TASK INSTRUCTIONS:
Go through the records and filter out every line lacking the word "rename"; copy the lines that remain.

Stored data

--*--

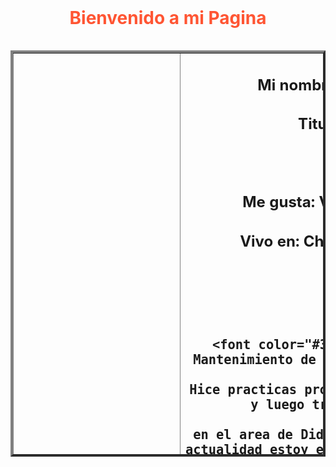 <html>
	<head>
		<title> Bienvenido a mi Pagina</title>
	</head>
		<body background="https://scontent-scl1-1.xx.fbcdn.net/v/t1.0-9/45790186_10216874264586396_4994826955548262400_n.jpg?_nc_cat=111&_nc_ht=scontent-scl1-1.xx&oh=62ae63fb1a107e4425df6983eb3efcad&oe=5C7CEEA9" >
		<br>
			<h1 align= "center"><font color= "FF5533"> Bienvenido a mi Pagina</font> </h1>
				<table width= "800" height= "650" align="left" border= "4">
					<tr>
						<td wigth= "280"> <center> <img src="https://scontent-scl1-1.xx.fbcdn.net/v/t1.0-9/45838393_10216874268346490_6283432709033295872_n.jpg?_nc_cat=110&_nc_ht=scontent-scl1-1.xx&oh=6786606fac10012e5b4cb192f3a458ab&oe=5C85E5D8" width= "250" height= "250" >
						<td> <center> <h2> Mi nombre es:Fritz Jauregui Puemape
						<h2>Titulado de la TECSUP(C3)
						<h2>Estudio: 
						<h2>Me gusta: Viajar y aprender cosas nuevas
						<h2>Vivo en: Chaclacayo pero prefiero Chosica
						
						</h2>
						
				
					<tr>
						<td colspan= "2" align="justify"> <font color="#33FFE6"><h2> Naci en Lima, Estudie Mantenimiento de Maquinarias de Planta en la TECSUP, 
															Hice practicas profesionales en la Universidad de Lima y luego trabaje en A.W. faber Castell,
															en el area de Didseño y desarrollo de Maquinas, en la actualidad estoy estudiando Ingenieria Industrial en la UTEC. <p>
															</p></h2>
						</td>
					</tr>
					<tr>
						<td> <center> <h2> Mi pasatiempo favorito es viajar
						<h2>Si tienen la oportunidad de viajar haganlo,
						<h2>no es necesario ir acompañado,
						<h2>ni tampoco tener mucho dinero,
						<h2>aca en Peru, la comida y hospedaje es barato si sabes buscar.
						
						</h2>
					
						<td wigth= "280"> <center><img src="https://scontent-scl1-1.xx.fbcdn.net/v/t1.0-9/45804827_10216874267306464_2655834181858230272_n.jpg?_nc_cat=104&_nc_ht=scontent-scl1-1.xx&oh=6e0b1cdeb78f5775edfd0cf50d8695bf&oe=5C869C9D" width= "250" height= "250" >
							<img src="https://scontent-scl1-1.xx.fbcdn.net/v/t1.0-9/45803832_10216874267786476_3125733320919351296_n.jpg?_nc_cat=105&_nc_ht=scontent-scl1-1.xx&oh=22d01ca2c99a65388aba1bb70ed5c70a&oe=5C803F24" width= "250" height= "250" >
					
					<tr>
						<td colspan= "2" align="justify"> <font color="#FF336B"><h2> Amigos de la UTEC <p>
															<a href="http://www.google.com"> Click aqui</a>
															</p></h2>
					





	
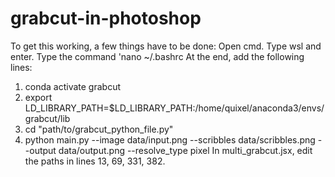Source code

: # grabcut-in-photoshop

To get this working, a few things have to be done:
Open cmd.
Type wsl and enter.
Type the command 'nano ~/.bashrc
At the end, add the following lines:
  1. conda activate grabcut
  2. export LD_LIBRARY_PATH=$LD_LIBRARY_PATH:/home/quixel/anaconda3/envs/grabcut/lib
  3. cd "path/to/grabcut_python_file.py"
  4. python main.py --image data/input.png --scribbles data/scribbles.png --output data/output.png --resolve_type pixel
In multi_grabcut.jsx, edit the paths in lines 13, 69, 331, 382.
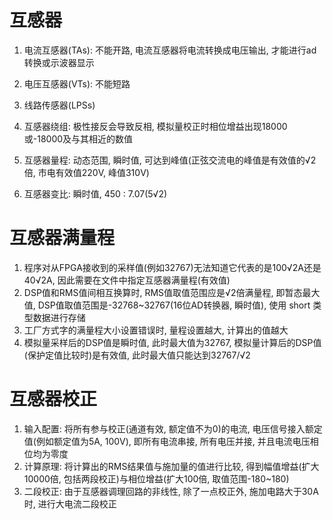 # 互感器

1. 电流互感器(TAs): 不能开路, 电流互感器将电流转换成电压输出, 才能进行ad转换或示波器显示
2. 电压互感器(VTs): 不能短路
3. 线路传感器(LPSs)

1. 互感器绕组: 极性接反会导致反相, 模拟量校正时相位增益出现18000或-18000及与其相近的数值
2. 互感器量程: 动态范围, 瞬时值, 可达到峰值(正弦交流电的峰值是有效值的√2倍, 市电有效值220V, 峰值310V)
3. 互感器变比: 瞬时值, 450 : 7.07(5√2)

# 互感器满量程

1. 程序对从FPGA接收到的采样值(例如32767)无法知道它代表的是100√2A还是40√2A, 因此需要在文件中指定互感器满量程(有效值)
2. DSP值和RMS值间相互换算时, RMS值取值范围应是√2倍满量程, 即暂态最大值, DSP值取值范围是-32768~32767(16位AD转换器, 瞬时值), 使用 short 类型数据进行存储
3. 工厂方式字的满量程大小设置错误时, 量程设置越大, 计算出的值越大
4. 模拟量采样后的DSP值是瞬时值, 此时最大值为32767, 模拟量计算后的DSP值(保护定值比较时)是有效值, 此时最大值只能达到32767/√2

# 互感器校正

1. 输入配置: 将所有参与校正(通道有效, 额定值不为0)的电流, 电压信号接入额定值(例如额定值为5A, 100V), 即所有电流串接, 所有电压并接, 并且电流电压相位均为零度
2. 计算原理: 将计算出的RMS结果值与施加量的值进行比较, 得到幅值增益(扩大10000倍, 包括两段校正)与相位增益(扩大100倍, 取值范围-180~180)
3. 二段校正: 由于互感器调理回路的非线性, 除了一点校正外, 施加电路大于30A时, 进行大电流二段校正
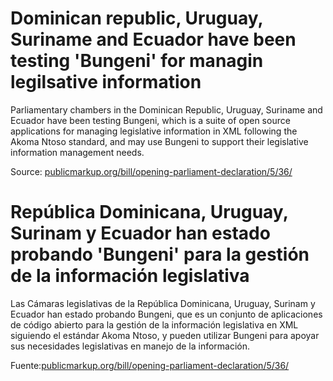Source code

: # Dominican republic, Uruguay, Suriname and Ecuador have been testing 'Bungeni' for managin legilsative information

Parliamentary chambers in the Dominican Republic, Uruguay, Suriname and Ecuador have been testing Bungeni, which is a suite of open source applications for managing legislative information in XML following the Akoma Ntoso standard, and may use Bungeni to support their legislative information management needs.

Source: [publicmarkup.org/bill/opening-parliament-declaration/5/36/](http://publicmarkup.org/bill/opening-parliament-declaration/5/36/)

# República Dominicana, Uruguay, Surinam y Ecuador han estado probando 'Bungeni' para la gestión de la información legislativa

Las Cámaras legislativas de la República Dominicana, Uruguay, Surinam y Ecuador han estado probando Bungeni, que es un conjunto  de aplicaciones de código abierto para la gestión de la información legislativa en XML siguiendo el estándar Akoma Ntoso, y pueden utilizar Bungeni para apoyar sus necesidades legislativas en manejo de la información.

Fuente:[publicmarkup.org/bill/opening-parliament-declaration/5/36/](http://publicmarkup.org/bill/opening-parliament-declaration/5/36/)
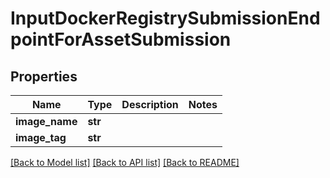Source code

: # InputDockerRegistrySubmissionEndpointForAssetSubmission

## Properties
Name | Type | Description | Notes
------------ | ------------- | ------------- | -------------
**image_name** | **str** |  | 
**image_tag** | **str** |  | 

[[Back to Model list]](../README.md#documentation-for-models) [[Back to API list]](../README.md#documentation-for-api-endpoints) [[Back to README]](../README.md)


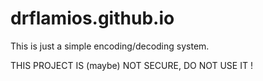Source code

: # drflamios.github.io

This is just a simple encoding/decoding system.

THIS PROJECT IS (maybe) NOT SECURE, DO NOT USE IT !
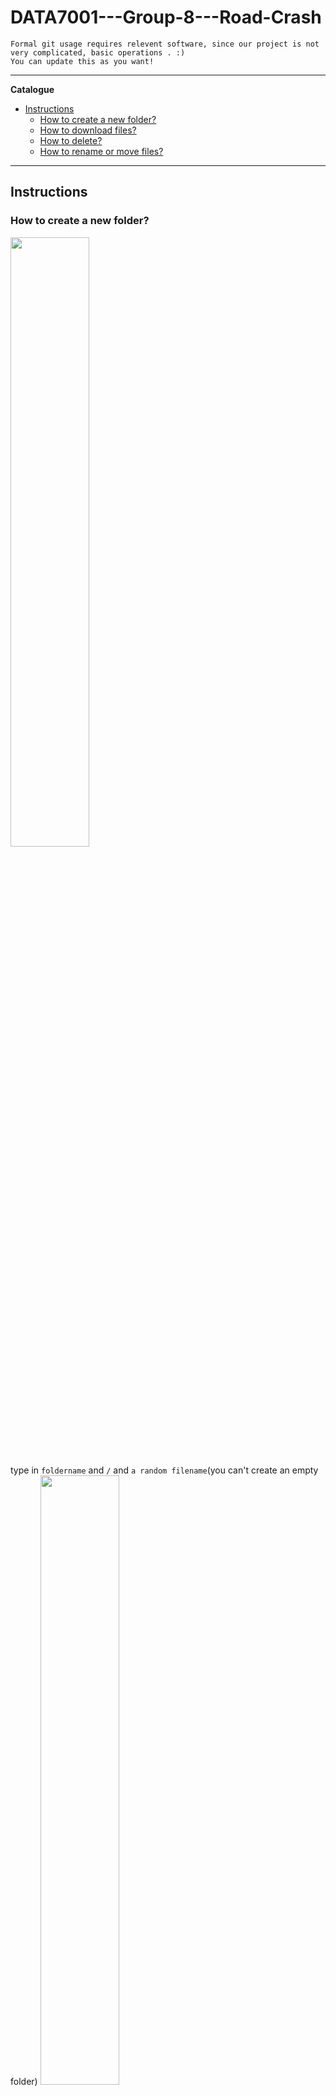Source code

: # DATA7001---Group-8---Road-Crash
`Formal git usage requires relevent software, since our project is not very complicated, basic operations . :)`  
`You can update this as you want!`

---
<strong>Catalogue</strong>
- [Instructions](#instructions)
  - [How to create a new folder?](#how-to-create-a-new-folder)
  - [How to download files?](#how-to-download-files)
  - [How to delete?](#how-to-delete)
  - [How to rename or move files?](#how-to-rename-or-move-files)
---
## Instructions
### How to create a new folder?
<img src="https://user-images.githubusercontent.com/89439984/133027074-072f2ff2-4e59-4282-a2df-5736dd7792d6.png" width=50% height=50% />

type in `foldername` and `/` and `a random filename`(you can't create an empty folder)
<img src="https://user-images.githubusercontent.com/89439984/133035379-c5329cba-7780-430e-a03e-bd10e0fc517b.png" width=50% height=50% />

<img src="https://user-images.githubusercontent.com/89439984/133035517-dbbafa33-124b-42fa-9ca8-bb5088a8f9bf.png" width=50% height=50% />

Uploading files is likewise.

### How to download files?
* <strong>Download all:</strong>
<img src="https://user-images.githubusercontent.com/89439984/133035778-6d96d417-e01a-4e8c-8c7f-831973a66ff7.png" width=50% height=50% />

* <strong>Download one specific file:</strong>
Rightclick on that file and choose `save the link as`

### How to delete?
* <strong>Delete folder:</strong>
Click into that folder and:
<img src="https://user-images.githubusercontent.com/89439984/133036806-d036d4a5-1214-4dad-8dea-843b52b173c1.png" width=50% height=50% />

* <strong>Delete file:</strong>
Click into that file and:
<img src="https://user-images.githubusercontent.com/89439984/133037050-7357a088-440e-4aae-ab4f-42310123e474.png" width=50% height=50% />

### How to rename or move files?
Click into one file and:  
<img src="https://user-images.githubusercontent.com/89439984/133088573-af7bdac6-e7a2-4600-ba42-486a051b03d9.png" width=30% height=30% />

<img src="https://user-images.githubusercontent.com/89439984/133089268-c570658e-4ab1-43a2-9efb-af4deb93e96e.png" width=50% height=50% />

<img src="https://user-images.githubusercontent.com/89439984/133089864-606df837-3254-463b-9a4a-b991f9d1a56d.png" width=50% height=50% />

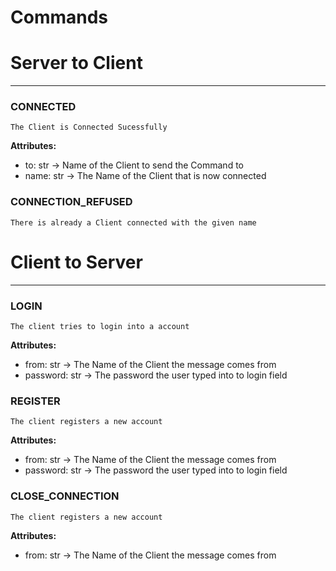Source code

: # Commands

# Server to Client

---

### CONNECTED
    The Client is Connected Sucessfully
**Attributes:**
- to: str → Name of the Client to send the Command to
- name: str → The Name of the Client that is now connected

### CONNECTION_REFUSED
    There is already a Client connected with the given name




# Client to Server

---

### LOGIN
    The client tries to login into a account

**Attributes:**
- from: str → The Name of the Client the message comes from
- password: str → The password the user typed into to login field

### REGISTER
    The client registers a new account

**Attributes:**
- from: str → The Name of the Client the message comes from
- password: str → The password the user typed into to login field

### CLOSE_CONNECTION
    The client registers a new account

**Attributes:**
- from: str → The Name of the Client the message comes from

--*--

OUTPUT FOR THIS TASK:
  - [How to rename or move files?](#how-to-rename-or-move-files)
### How to rename or move files?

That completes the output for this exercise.